This was the basis for a meeting at which BPCC members and their guests discussed the factors that make foreign investors decide where to invest their capital. The discussion looked at Poland and the UK, and in Poland, specifically at Upper Silesia.
After a presentation of the report and a brief overview of UK-Polish economic relations, participants discussed current economic developments in Poland and the region. The meeting took place at the Sky Bar at the Qubus Hotel in Katowice – on the 27th floor, the highest point in the city.

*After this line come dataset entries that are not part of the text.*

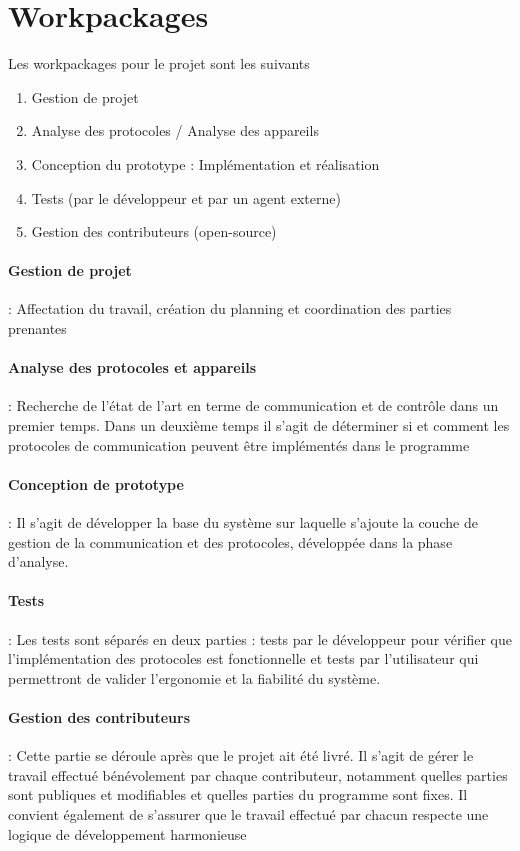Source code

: \documentclass[AdvProjMgmt_Sebastien_Deriaz]{subfiles}
\begin{document}
\section{Workpackages}
Les workpackages pour le projet sont les suivants
\begin{enumerate}[leftmargin=2cm,label={WP\arabic*  :}]
\item Gestion de projet
\item Analyse des protocoles / Analyse des appareils
\item Conception du prototype : Implémentation et réalisation
\item Tests (par le développeur et par un agent externe)
\item Gestion des contributeurs (open-source)
\end{enumerate}
\paragraph{Gestion de projet} : Affectation du travail, création du planning et coordination des parties prenantes
\paragraph{Analyse des protocoles et appareils} : Recherche de l'état de l'art en terme de communication et de contrôle dans un premier temps. Dans un deuxième temps il s'agit de déterminer si et comment les protocoles de communication peuvent être implémentés dans le programme
\paragraph{Conception de prototype} : Il s'agit de développer la base du système sur laquelle s'ajoute la couche de gestion de la communication et des protocoles, développée dans la phase d'analyse.
\paragraph{Tests} : Les tests sont séparés en deux parties : tests par le développeur pour vérifier que l'implémentation des protocoles est fonctionnelle et tests par l'utilisateur qui permettront de valider l'ergonomie et la fiabilité du système.
\paragraph{Gestion des contributeurs} : Cette partie se déroule après que le projet ait été livré. Il s'agit de gérer le travail effectué bénévolement par chaque contributeur, notamment quelles parties sont publiques et modifiables et quelles parties du programme sont fixes. Il convient également de s'assurer que le travail effectué par chacun respecte une logique de développement harmonieuse
\end{document}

Anna Pisarek, senior manager with Grant Thornton went into the details of the results of the study showing an overall assessment of Poland and Upper Silesia in the eyes of investors, looking at their strengths and weaknesses, the changes that have occurred in the market over the past years and the foreign direct investment in Poland. Key findings from the study (as of December 2015):
Of all foreign investors that have entered the Polish market, 98% expressed satisfaction and said they would do it again
The investment climate in Poland is very well rated and is at its highest level since 2007
Economic stability is the greatest asset of Poland; bureaucracy is the biggest flaw
Development of transport infrastructure has been the greatest achievement in recent years
The second speaker of the meeting was Michael Dembinski, the BPCC’s chief adviser. In his presentation, Mr Dembinski focused on the data related to trade between Poland and the UK, growing demand for Polish products in the UK, the impact of Polish migrants in shaping trade flows, and changing consumer behaviour in both countries since the 2004 enlargement of the EU.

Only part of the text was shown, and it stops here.